The window of time in which I alighted in that capital city—the spring and summer of 1993—was an unparalleled moment of change and optimism in a culture that had been characterized immemorially by dour but proud resignation. Older and less adaptable Russians did not share in this spirit; many were panicked by the evaporation of Soviet subsidies and pensions, by the staggering inflation, and by the new need for self-sufficiency. Still, Boris Yeltsin was in power, and the reformist energy of Perestroika and Glasnost was in full flutter. A mood of possibility floated above Moscow; and the fledgling market economy meant that kiosks popped up along major thoroughfares and in subway underpasses, where entrepreneurs sold batteries, sneakers, Estonian fruit juice, Snickers bars, and CDs—coveted objects that ordinary citizens previously had been unable to get. In 1993, the warmheartedness my parents had found in the Soviet people they met lived on. Americans who have little personal connection with Russia may not be aware of the extraordinary affection that Russians extended—and still extend—to friends, visitors, and colleagues. Bonds between acquaintances quickly come to feel familial in intensity: The most casual invitation carries an expectation of reciprocity; a spontaneous evening of joyous feasting and tearful singing cannot be refused without guilt (even if you’re busy); and any Russian grandmother feels free to scold a stranger who commits the gaffe of whistling indoors or sitting on concrete, which they regard as unhealthy.
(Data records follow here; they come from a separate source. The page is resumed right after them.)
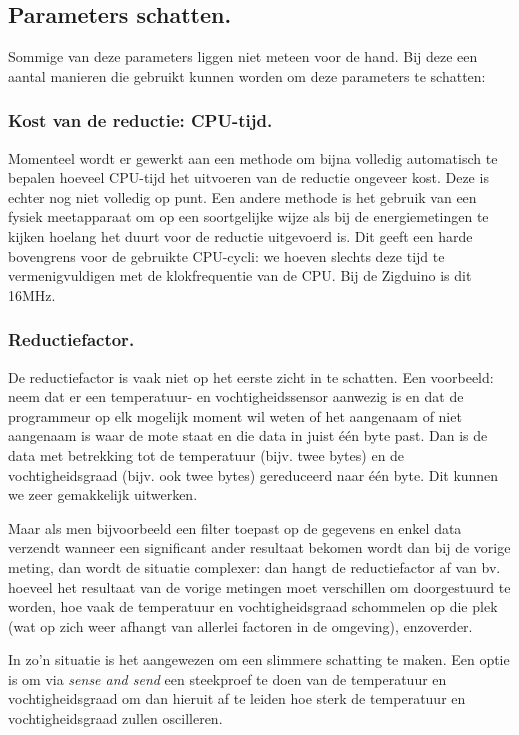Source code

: \documentclass[11pt]{article}
\begin{document}
\subsection{Parameters schatten.} Sommige van deze parameters liggen niet meteen
voor de hand. Bij deze een aantal manieren die gebruikt kunnen worden om deze
parameters te schatten:

\subsubsection{Kost van de reductie: CPU-tijd.} Momenteel wordt er gewerkt aan een
methode om bijna volledig automatisch te bepalen hoeveel CPU-tijd het uitvoeren
van de reductie ongeveer kost. Deze is echter nog niet volledig op punt. Een
andere methode is het gebruik van een fysiek meetapparaat om op een soortgelijke
wijze als bij de energiemetingen te kijken hoelang het duurt voor de reductie
uitgevoerd is. Dit geeft een harde bovengrens voor de gebruikte CPU-cycli: we
hoeven slechts deze tijd te vermenigvuldigen met de klokfrequentie van de
CPU. Bij de Zigduino is dit 16MHz.

\subsubsection{Reductiefactor.} De reductiefactor is vaak
niet op het eerste zicht in te schatten. Een voorbeeld: neem dat er een
temperatuur- en vochtigheidssensor aanwezig is en dat de programmeur op elk mogelijk moment
 wil weten of het aangenaam of niet aangenaam is waar de mote staat en die data
in juist \'e\'en byte past. Dan is de data met betrekking tot de temperatuur (bijv.
twee bytes) en de vochtigheidsgraad (bijv. ook twee bytes) gereduceerd naar
\'e\'en byte. Dit kunnen we zeer gemakkelijk uitwerken.

Maar als men bijvoorbeeld een filter toepast op de gegevens en enkel data
verzendt wanneer een significant ander resultaat bekomen wordt dan bij de vorige
meting, dan wordt de situatie complexer: dan hangt de reductiefactor af van bv.
hoeveel het resultaat van de vorige metingen moet verschillen om doorgestuurd te
worden, hoe vaak de temperatuur en vochtigheidsgraad schommelen op die plek (wat
op zich weer afhangt van allerlei factoren in de omgeving), enzoverder.

In zo'n situatie is het aangewezen om een slimmere schatting te maken. Een optie
is om via \textit{sense and send} een steekproef te doen van de temperatuur en
vochtigheidsgraad om dan hieruit af te leiden hoe sterk de temperatuur en
vochtigheidsgraad zullen oscilleren.
\end{document}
Returning to Moscow briefly in December 2012, I was bewildered by the new prosperity I found in the city I’d known in humbler times. The kiosks were mostly gone, replaced by glittering luxury boutiques and malls. A high-end, landscaped shopping zone had popped up on Stoleshnikov Lane, near Tverskaya Street (known as Gorky Street in Soviet days), where in 1993 I’d lined up to buy pickles at the palatial Eliseevsky Gastronom, which at the time was a rare outpost of tsarist abundance in Moscow. Now, chic Russians and foreign jet-setters shopped on Stoleshnikov Lane at Hermès and Jimmy Choo, or idled over coffee and cocktails at the bar-boutique of the Russian fashion designer Denis Simachëv, smoking and eating pastries amid Dadaist wall-mounted bathroom fixtures and curtains of beads. Moscow outwardly appeared “arrived” and “cool”—too cool, perhaps. Fashionable restaurants had oligarch prices; traffic was horrendous since so many more people had cars. Yet the thousands who continued to commute on the metro, clomping through slush, crossing broad boulevards, looked as harried and bundled up as before.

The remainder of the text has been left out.